Work order: With pictures left out, write out exactly every line from the start of the data through the one that contains "seleção de gira/para".

Start of Study material

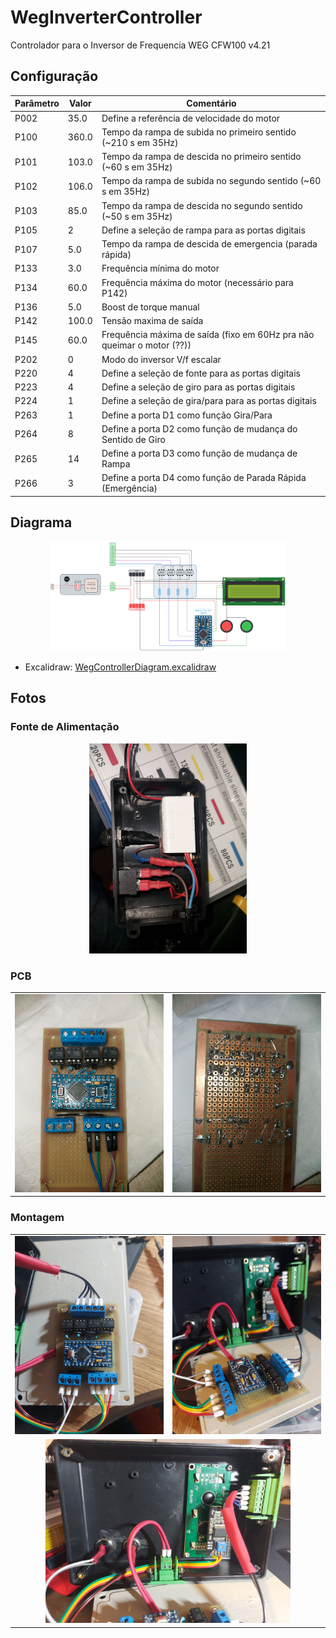 # WegInverterController

Controlador para o Inversor de Frequencia WEG CFW100 v4.21

## Configuração

| Parâmetro | Valor | Comentário                                                             |
| --------- | ----- | ---------------------------------------------------------------------- |
| P002      | 35.0  | Define a referência de velocidade do motor                             |
| P100      | 360.0 | Tempo da rampa de subida no primeiro sentido (~210 s em 35Hz)          |
| P101      | 103.0 | Tempo da rampa de descida no primeiro sentido (~60 s em 35Hz)          |
| P102      | 106.0 | Tempo da rampa de subida no segundo sentido (~60 s em 35Hz)            |
| P103      | 85.0  | Tempo da rampa de descida no segundo sentido (~50 s em 35Hz)           |
| P105      | 2     | Define a seleção de rampa para as portas digitais                      |
| P107      | 5.0   | Tempo da rampa de descida de emergencia (parada rápida)                |
| P133      | 3.0   | Frequência mínima do motor                                             |
| P134      | 60.0  | Frequência máxima do motor (necessário para P142)                      |
| P136      | 5.0   | Boost de torque manual                                                 |
| P142      | 100.0 | Tensão maxima de saída                                                 |
| P145      | 60.0  | Frequência máxima de saída (fixo em 60Hz pra não queimar o motor (??)) |
| P202      | 0     | Modo do inversor V/f escalar                                           |
| P220      | 4     | Define a seleção de fonte para as portas digitais                      |
| P223      | 4     | Define a seleção de giro para as portas digitais                       |
| P224      | 1     | Define a seleção de gira/para para as portas digitais                  |
| P263      | 1     | Define a porta D1 como função Gira/Para                                |
| P264      | 8     | Define a porta D2 como função de mudança do Sentido de Giro            |
| P265      | 14    | Define a porta D3 como função de mudança de Rampa                      |
| P266      | 3     | Define a porta D4 como função de Parada Rápida (Emergência)            |

## Diagrama

<p align="center">
  <img src="Docs/WegControllerDiagram.png" alt="Diagrama" width="75%">
</p>

- Excalidraw: [WegControllerDiagram.excalidraw](Docs/WegControllerDiagram.excalidraw)

## Fotos

### Fonte de Alimentação

<p align="center">
  <img src="Docs/Photos/PowerSupply.jpg" alt="Fonte de Alimentação" width="50%">
</p>

### PCB

<table>
  <tr>
    <td align="center">
      <img src="Docs/Photos/PCB_Front.jpg" alt="PCB Frente">
    </td>
    <td align="center">
      <img src="Docs/Photos/PCB_Back.jpg" alt="PCB Verso">
    </td>
  </tr>
</table>

### Montagem

<table>
  <tr>
    <td align="center">
      <img src="Docs/Photos/Mounted_PCB.jpg" alt="Montagem da PCB">
    </td>
    <td align="center">
      <img src="Docs/Photos/Mounted_All.jpg" alt="Montagem completa">
    </td>
  </tr>
  <tr>
    <td colspan="2" align="center">
      <img src="Docs/Photos/Mounted_Front.jpg" alt="Montagem do Painel Frontal" width="80%">
    </td>
  </tr>
</table>
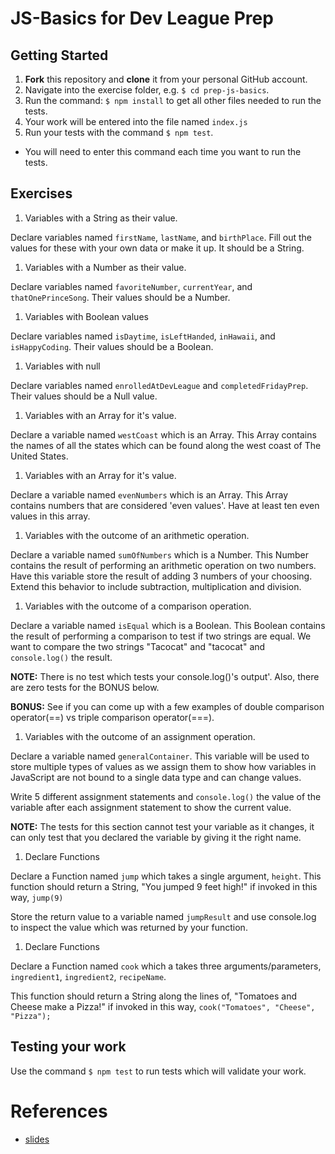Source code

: # JS-Basics for Dev League Prep

## Getting Started
1. **Fork** this repository and **clone** it from your personal GitHub account.
1. Navigate into the exercise folder, e.g. `$ cd prep-js-basics`.
1. Run the command: `$ npm install` to get all other files needed to run the tests.
1. Your work will be entered into the file named `index.js`
1. Run your tests with the command `$ npm test`.
  - You will need to enter this command each time you want to run the tests.

## Exercises

1. Variables with a String as their value.

  Declare variables named `firstName`, `lastName`, and `birthPlace`. Fill out the values for these with your own data or make it up. It should be a String.

1. Variables with a Number as their value.

  Declare variables named `favoriteNumber`, `currentYear`, and `thatOnePrinceSong`. Their values should be a Number.

1. Variables with Boolean values

  Declare variables named `isDaytime`, `isLeftHanded`, `inHawaii`, and `isHappyCoding`. Their values should be a Boolean.

1. Variables with null

  Declare variables named `enrolledAtDevLeague` and `completedFridayPrep`. Their values should be a Null value.

1. Variables with an Array for it's value.

  Declare a variable named `westCoast` which is an Array. This Array contains the names of all the states which can be found along the west coast of The United States.

1. Variables with an Array for it's value.

  Declare a variable named `evenNumbers` which is an Array. This Array contains numbers that are considered 'even values'. Have at least ten even values in this array.

1. Variables with the outcome of an arithmetic operation.

  Declare a variable named `sumOfNumbers` which is a Number. This Number contains the result of performing an arithmetic operation on two numbers. Have this variable store the result of adding 3 numbers of your choosing. Extend this behavior to include subtraction, multiplication and division.

1. Variables with the outcome of a comparison operation.

  Declare a variable named `isEqual` which is a Boolean. This Boolean contains the result of performing a comparison to test if two strings are equal. We want to compare the two strings "Tacocat" and "tacocat" and `console.log()` the result.

  **NOTE:**
    There is no test which tests your console.log()'s output'.
    Also, there are zero tests for the BONUS below.

  **BONUS:**
    See if you can come up with a few examples of double comparison
    operator(==) vs triple comparison operator(===).

1. Variables with the outcome of an assignment operation.

  Declare a variable named `generalContainer`. This variable will be used to store multiple types of values as we assign them to show how variables in JavaScript are not bound to a single data type and can change values.

  Write 5 different assignment statements and `console.log()` the value of the variable after each assignment statement to show the current value.

  **NOTE:**
    The tests for this section cannot test your variable as it changes, it can only test that you declared the variable by giving it the right name.

1. Declare Functions

  Declare a Function named `jump` which takes a single argument, `height`. This function should return a String, "You jumped 9 feet high!" if invoked in this way, `jump(9)`

  Store the return value to a variable named `jumpResult` and use console.log to inspect the value which was returned by your function.

1. Declare Functions

  Declare a Function named `cook` which a takes three arguments/parameters, `ingredient1`, `ingredient2`, `recipeName`.

  This function should return a String along the lines of, "Tomatoes and Cheese make a Pizza!" if invoked in this way, `cook("Tomatoes", "Cheese", "Pizza");`

## Testing your work
Use the command `$ npm test` to run tests which will validate your work.

# References
- [slides](https://slides.com/sgnl/js-basics)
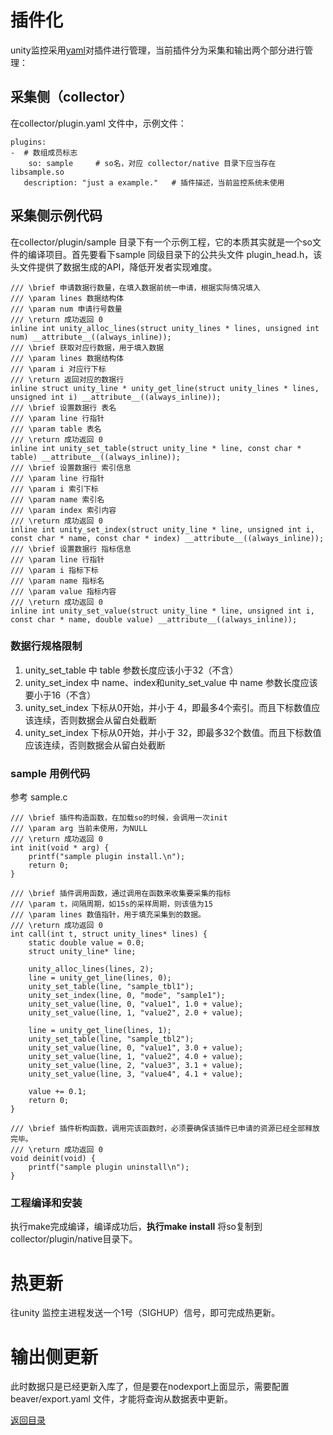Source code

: # 插件化

unity监控采用[yaml](http://yaml.org/)对插件进行管理，当前插件分为采集和输出两个部分进行管理：

## 采集侧（collector）

在collector/plugin.yaml 文件中，示例文件：

	plugins:
	-  # 数组成员标志
	    so: sample     # so名，对应 collector/native 目录下应当存在 libsample.so
	   description: "just a example."   # 插件描述，当前监控系统未使用
	  
## 采集侧示例代码

在collector/plugin/sample 目录下有一个示例工程，它的本质其实就是一个so文件的编译项目。首先要看下sample 同级目录下的公共头文件 plugin_head.h，该头文件提供了数据生成的API，降低开发者实现难度。


	/// \brief 申请数据行数量，在填入数据前统一申请，根据实际情况填入
	/// \param lines 数据结构体
	/// \param num 申请行号数量
	/// \return 成功返回 0
	inline int unity_alloc_lines(struct unity_lines * lines, unsigned int num) __attribute__((always_inline));
	/// \brief 获取对应行数据，用于填入数据
	/// \param lines 数据结构体
	/// \param i 对应行下标
	/// \return 返回对应的数据行
	inline struct unity_line * unity_get_line(struct unity_lines * lines, unsigned int i) __attribute__((always_inline));
	/// \brief 设置数据行 表名
	/// \param line 行指针
	/// \param table 表名
	/// \return 成功返回 0
	inline int unity_set_table(struct unity_line * line, const char * table) __attribute__((always_inline));
	/// \brief 设置数据行 索引信息
	/// \param line 行指针
	/// \param i 索引下标
	/// \param name 索引名
	/// \param index 索引内容
	/// \return 成功返回 0
	inline int unity_set_index(struct unity_line * line, unsigned int i, const char * name, const char * index) __attribute__((always_inline));
	/// \brief 设置数据行 指标信息
	/// \param line 行指针
	/// \param i 指标下标
	/// \param name 指标名
	/// \param value 指标内容
	/// \return 成功返回 0
	inline int unity_set_value(struct unity_line * line, unsigned int i, const char * name, double value) __attribute__((always_inline));
	

### 数据行规格限制

1. unity\_set\_table 中 table 参数长度应该小于32（不含）
2. unity\_set\_index 中 name、index和unity\_set\_value 中 name 参数长度应该要小于16（不含）
3. unity\_set\_index 下标从0开始，并小于 4，即最多4个索引。而且下标数值应该连续，否则数据会从留白处截断
4.  unity\_set\_index 下标从0开始，并小于 32，即最多32个数值。而且下标数值应该连续，否则数据会从留白处截断


### sample 用例代码

参考 sample.c

	/// \brief 插件构造函数，在加载so的时候，会调用一次init
	/// \param arg 当前未使用，为NULL
	/// \return 成功返回 0
	int init(void * arg) {
	    printf("sample plugin install.\n");
	    return 0;
	}
	
	/// \brief 插件调用函数，通过调用在函数来收集要采集的指标
	/// \param t，间隔周期，如15s的采样周期，则该值为15
	/// \param lines 数值指针，用于填充采集到的数据。
	/// \return 成功返回 0
	int call(int t, struct unity_lines* lines) {
	    static double value = 0.0;
	    struct unity_line* line;
	
	    unity_alloc_lines(lines, 2);
	    line = unity_get_line(lines, 0);
	    unity_set_table(line, "sample_tbl1");
	    unity_set_index(line, 0, "mode", "sample1");
	    unity_set_value(line, 0, "value1", 1.0 + value);
	    unity_set_value(line, 1, "value2", 2.0 + value);
	
	    line = unity_get_line(lines, 1);
	    unity_set_table(line, "sample_tbl2");
	    unity_set_value(line, 0, "value1", 3.0 + value);
	    unity_set_value(line, 1, "value2", 4.0 + value);
	    unity_set_value(line, 2, "value3", 3.1 + value);
	    unity_set_value(line, 3, "value4", 4.1 + value);
	
	    value += 0.1;
	    return 0;
	}
	
	/// \brief 插件析构函数，调用完该函数时，必须要确保该插件已申请的资源已经全部释放完毕。
	/// \return 成功返回 0
	void deinit(void) {
	    printf("sample plugin uninstall\n");
	}

### 工程编译和安装

执行make完成编译，编译成功后，**执行make install** 将so复制到 collector/plugin/native目录下。

# 热更新

往unity 监控主进程发送一个1号（SIGHUP）信号，即可完成热更新。

# 输出侧更新

此时数据只是已经更新入库了，但是要在nodexport上面显示，需要配置beaver/export.yaml 文件，才能将查询从数据表中更新。

[返回目录](/guide)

End of Study material

Solution to this problem:
 # WegInverterController

Controlador para o Inversor de Frequencia WEG CFW100 v4.21

## Configuração

| Parâmetro | Valor | Comentário                                                             |
| --------- | ----- | ---------------------------------------------------------------------- |
| P002      | 35.0  | Define a referência de velocidade do motor                             |
| P100      | 360.0 | Tempo da rampa de subida no primeiro sentido (~210 s em 35Hz)          |
| P101      | 103.0 | Tempo da rampa de descida no primeiro sentido (~60 s em 35Hz)          |
| P102      | 106.0 | Tempo da rampa de subida no segundo sentido (~60 s em 35Hz)            |
| P103      | 85.0  | Tempo da rampa de descida no segundo sentido (~50 s em 35Hz)           |
| P105      | 2     | Define a seleção de rampa para as portas digitais                      |
| P107      | 5.0   | Tempo da rampa de descida de emergencia (parada rápida)                |
| P133      | 3.0   | Frequência mínima do motor                                             |
| P134      | 60.0  | Frequência máxima do motor (necessário para P142)                      |
| P136      | 5.0   | Boost de torque manual                                                 |
| P142      | 100.0 | Tensão maxima de saída                                                 |
| P145      | 60.0  | Frequência máxima de saída (fixo em 60Hz pra não queimar o motor (??)) |
| P202      | 0     | Modo do inversor V/f escalar                                           |
| P220      | 4     | Define a seleção de fonte para as portas digitais                      |
| P223      | 4     | Define a seleção de giro para as portas digitais                       |
| P224      | 1     | Define a seleção de gira/para para as portas digitais                  |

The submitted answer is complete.